The pieces were from Mata Ortiz, today a village of potters, population just more than 1,000, in the state of Chihuahua. When the railroad repair yard relocated in the 1960s, the town slid into poverty.
Then an unlikely turn-around occurred after a curious farmer, Juan Quezada, began studying ancient ceramic shards recovered from the nearby Casa Grandes archeological site, where a rich artistic culture peaked in the 1400s.
He experimented with local clays, sands and minerals, eventually recreating the lost Casa Grandes process. It spread from family to family in the 1980s, becoming a local artistic movement.
In the southwest United States today, Mata Ortiz ceramics are critically acclaimed and highly sought. Some works sell for as much as $5,000, though the median is around $100. It’s been an economic miracle for the village, though the bar is set pretty low.
“If you go down there even today, maybe 30 or 40 years after the phenomenon started, many of the artists — some really good artists — are living in essentially what you would call poverty,” says Haller.
Haller says he was “completely captivated” after he discovered the nature of the work and the story behind it. He has since visited the town several times. “It’s a fascinating village. Probably about 500 families, and I’ve gotten to know a good many of them.”
Althea Dotzour
The Mexican village of Mata Ortiz experienced a renaissance after a farmer began reviving ancient pottery practices in the 1960s.
The artists do not merely re-create forgotten pottery. Instead they’ve expanded upon it, making it their own, sharing family and individual approaches to design.
“They’re still pushing the boundaries, and everybody is kind of going off on their own thing,” says Haller. “It’s fascinating.
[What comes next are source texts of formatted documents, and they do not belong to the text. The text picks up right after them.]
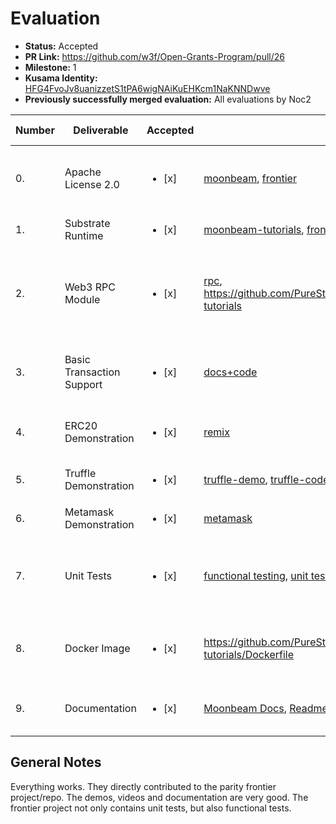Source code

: # Evaluation

- **Status:** Accepted
- **PR Link:** https://github.com/w3f/Open-Grants-Program/pull/26
- **Milestone:** 1
- **Kusama Identity:** [HFG4FvoJv8uanizzetS1tPA6wigNAiKuEHKcm1NaKNNDwve](https://polkascan.io/pre/kusama/account/HFG4FvoJv8uanizzetS1tPA6wigNAiKuEHKcm1NaKNNDwve)
- **Previously successfully merged evaluation:** All evaluations by Noc2

| Number | Deliverable               | Accepted               | Link                                                                                                                                                                              | Evaluation Notes                                                                                                                                      |
| ------ | ------------------------- | ---------------------- | --------------------------------------------------------------------------------------------------------------------------------------------------------------------------------- | ----------------------------------------------------------------------------------------------------------------------------------------------------- |
| 0.     | Apache License 2.0        | <ul><li>[x] </li></ul> | [moonbeam](https://github.com/PureStake/moonbeam/blob/master/LICENSE), [frontier](https://github.com/paritytech/frontier/blob/master/LICENSE-APACHE2)                             | Moonbeam uses the unlicense, but it's more than fine                                                                                                  |
| 1.     | Substrate Runtime         | <ul><li>[x] </li></ul> | [moonbeam-tutorials](https://github.com/PureStake/moonbeam/tree/moonbeam-tutorials), [frontier](https://github.com/paritytech/frontier)                                           | Everything compiles                                                                                                                                   |
| 2.     | Web3 RPC Module           | <ul><li>[x] </li></ul> | [rpc](https://github.com/paritytech/frontier/tree/master/rpc), https://github.com/PureStake/moonbeam/tree/moonbeam-tutorials                                                      | Works, no unit tests, some of the documentation inside the code could be better                                                                       |
| 3.     | Basic Transaction Support | <ul><li>[x] </li></ul> | [docs+code](https://docs.moonbeam.network/getting-started/web3-transaction/)                                                                                                      | Works, code could be integrated into the github repo                                                                                                  |
| 4.     | ERC20 Demonstration       | <ul><li>[x] </li></ul> | [remix](https://docs.moonbeam.network/getting-started/using-remix/)                                                                                                               | ERC20 deployed via remix and metamask                                                                                                                 |
| 5.     | Truffle Demonstration     | <ul><li>[x] </li></ul> | [truffle-demo](https://docs.moonbeam.network/getting-started/using-truffle/), [truffle-code](https://github.com/PureStake/moonbeam/tree/moonbeam-tutorials/tools/truffle)         | Had some issues with node v12.15.0                                                                                                                    |
| 6.     | Metamask Demonstration    | <ul><li>[x] </li></ul> | [metamask](https://docs.moonbeam.network/getting-started/using-metamask/)                                                                                                         | Works                                                                                                                                                 |
| 7.     | Unit Tests                | <ul><li>[x] </li></ul> | [functional testing](https://github.com/paritytech/frontier/tree/master/ts-tests), [unit testing](https://github.com/paritytech/frontier/blob/master/frame/ethereum/src/tests.rs) | Functional + Unit Tests, The moonbeam specific pallets have no unit tests.                                                                            |
| 8.     | Docker Image              | <ul><li>[x] </li></ul> | https://github.com/PureStake/moonbeam/blob/moonbeam-tutorials/Dockerfile                                                                                                          | docker build -t moonbeam-node-dev failed, but it's [fixed](https://github.com/PureStake/moonbeam/commit/e53269f37adcefa1abd03219b048801a0735b424) now |
| 9.     | Documentation             | <ul><li>[x] </li></ul> | [Moonbeam Docs](https://docs.moonbeam.network/), [Readme](https://github.com/PureStake/moonbeam/blob/moonbeam-tutorials/README.md)                                                | Very good tutorials, including videos                                                                                                                 |

## General Notes

Everything works. They directly contributed to the parity frontier project/repo. The demos, videos and documentation are very good. The frontier project not only contains unit tests, but also functional tests.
I honestly can’t think of another instance like this anywhere that I’m aware of.”
In the Monroe Arts Center, under natural light, the burnished pieces seem almost to glow. There are free-form shapes, pitchers, amphorae, shallow bowls, plates. Many are in a style the artists call “dibujos locos,” or “crazy lines.” Using a brush made from a single hair — a child’s hair, for its softness — they paint impossibly tiny, detailed curves within curves, angles within angles, perfectly repeating over and over until they resemble fractals. The process involves no plotting of shapes, no pencil marks; it is geometric genius.
It’s no wonder the designs immediately appealed to Haller, who received his master’s degree in mathematics from UW-Madison. In 2015, he helped his Mexican friend, Denisse Acosta, bring around 160 pieces to the Madison Museum of Contemporary Art for sale (Haller derives no financial benefit from this). The Monroe Arts Center also has a number of Mata Ortiz pieces available in its gift shop. Prices range from $11 to around $350.
Although Haller champions the work of the village potters, he does not want to become an art dealer. “I would like to help the people in Mata Ortiz, which is one of the reasons I’m doing this,” he says. “They are wonderful people.” Meanwhile, their sales are in a slump, owing to American tourists’ fear of visiting Mexico.
Acosta, who visited Monroe to speak about the exhibit, lives five minutes from the village of Mata Ortiz, in an old hacienda. She promotes the work of the villagers by helping artists find buyers. “That lets me help a family get some income, since they live off of their art,” she says. “So it is a win-win.”